The task ::
After finding the line with "## Abilities" in the data below, set down exactly each line through the one with "air and water.", inclusive, and stop there.

Data listing ::
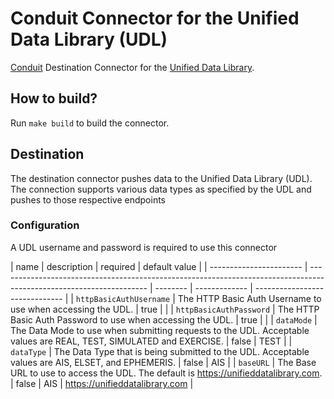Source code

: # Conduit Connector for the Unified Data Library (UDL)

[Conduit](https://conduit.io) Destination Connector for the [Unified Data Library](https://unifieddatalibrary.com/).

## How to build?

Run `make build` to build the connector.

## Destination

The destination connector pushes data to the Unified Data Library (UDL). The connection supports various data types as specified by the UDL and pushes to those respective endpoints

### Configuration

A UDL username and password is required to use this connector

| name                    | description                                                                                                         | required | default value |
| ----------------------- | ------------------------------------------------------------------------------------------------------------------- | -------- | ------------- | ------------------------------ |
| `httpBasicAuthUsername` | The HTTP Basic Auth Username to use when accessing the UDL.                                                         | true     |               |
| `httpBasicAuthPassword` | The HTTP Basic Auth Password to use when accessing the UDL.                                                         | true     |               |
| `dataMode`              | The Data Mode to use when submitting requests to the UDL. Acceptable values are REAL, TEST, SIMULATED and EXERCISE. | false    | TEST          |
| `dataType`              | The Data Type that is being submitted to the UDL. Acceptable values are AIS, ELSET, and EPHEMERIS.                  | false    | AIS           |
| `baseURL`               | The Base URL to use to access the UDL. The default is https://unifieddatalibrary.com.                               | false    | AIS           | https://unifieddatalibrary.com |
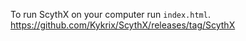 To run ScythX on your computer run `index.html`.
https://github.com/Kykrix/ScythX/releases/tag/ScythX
...
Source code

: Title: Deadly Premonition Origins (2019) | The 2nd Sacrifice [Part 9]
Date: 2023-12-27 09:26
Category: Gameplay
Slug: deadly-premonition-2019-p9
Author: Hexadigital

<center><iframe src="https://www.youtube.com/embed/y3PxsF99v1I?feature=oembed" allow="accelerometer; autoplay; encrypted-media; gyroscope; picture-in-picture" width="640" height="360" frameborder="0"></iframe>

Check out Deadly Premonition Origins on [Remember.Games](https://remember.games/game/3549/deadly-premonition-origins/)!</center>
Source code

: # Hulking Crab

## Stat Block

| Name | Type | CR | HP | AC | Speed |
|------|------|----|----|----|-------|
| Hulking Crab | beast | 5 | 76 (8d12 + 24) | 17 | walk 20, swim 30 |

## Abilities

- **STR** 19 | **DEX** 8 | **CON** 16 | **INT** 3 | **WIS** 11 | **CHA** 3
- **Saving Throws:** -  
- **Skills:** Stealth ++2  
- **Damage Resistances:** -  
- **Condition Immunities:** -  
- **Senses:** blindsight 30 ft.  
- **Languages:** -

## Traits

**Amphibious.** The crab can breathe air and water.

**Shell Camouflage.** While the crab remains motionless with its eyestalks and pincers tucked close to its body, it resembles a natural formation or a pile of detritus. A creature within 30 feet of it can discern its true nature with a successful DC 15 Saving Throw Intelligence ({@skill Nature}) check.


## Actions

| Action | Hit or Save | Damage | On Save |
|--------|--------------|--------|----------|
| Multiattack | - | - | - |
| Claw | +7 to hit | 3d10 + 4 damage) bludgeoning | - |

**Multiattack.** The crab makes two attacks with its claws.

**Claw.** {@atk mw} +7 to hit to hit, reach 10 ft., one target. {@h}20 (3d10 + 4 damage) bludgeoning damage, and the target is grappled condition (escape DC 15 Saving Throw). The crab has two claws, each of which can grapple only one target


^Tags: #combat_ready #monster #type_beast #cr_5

Final answer ::
## Abilities

- **STR** 19 | **DEX** 8 | **CON** 16 | **INT** 3 | **WIS** 11 | **CHA** 3
- **Saving Throws:** -  
- **Skills:** Stealth ++2  
- **Damage Resistances:** -  
- **Condition Immunities:** -  
- **Senses:** blindsight 30 ft.  
- **Languages:** -

## Traits

**Amphibious.** The crab can breathe air and water.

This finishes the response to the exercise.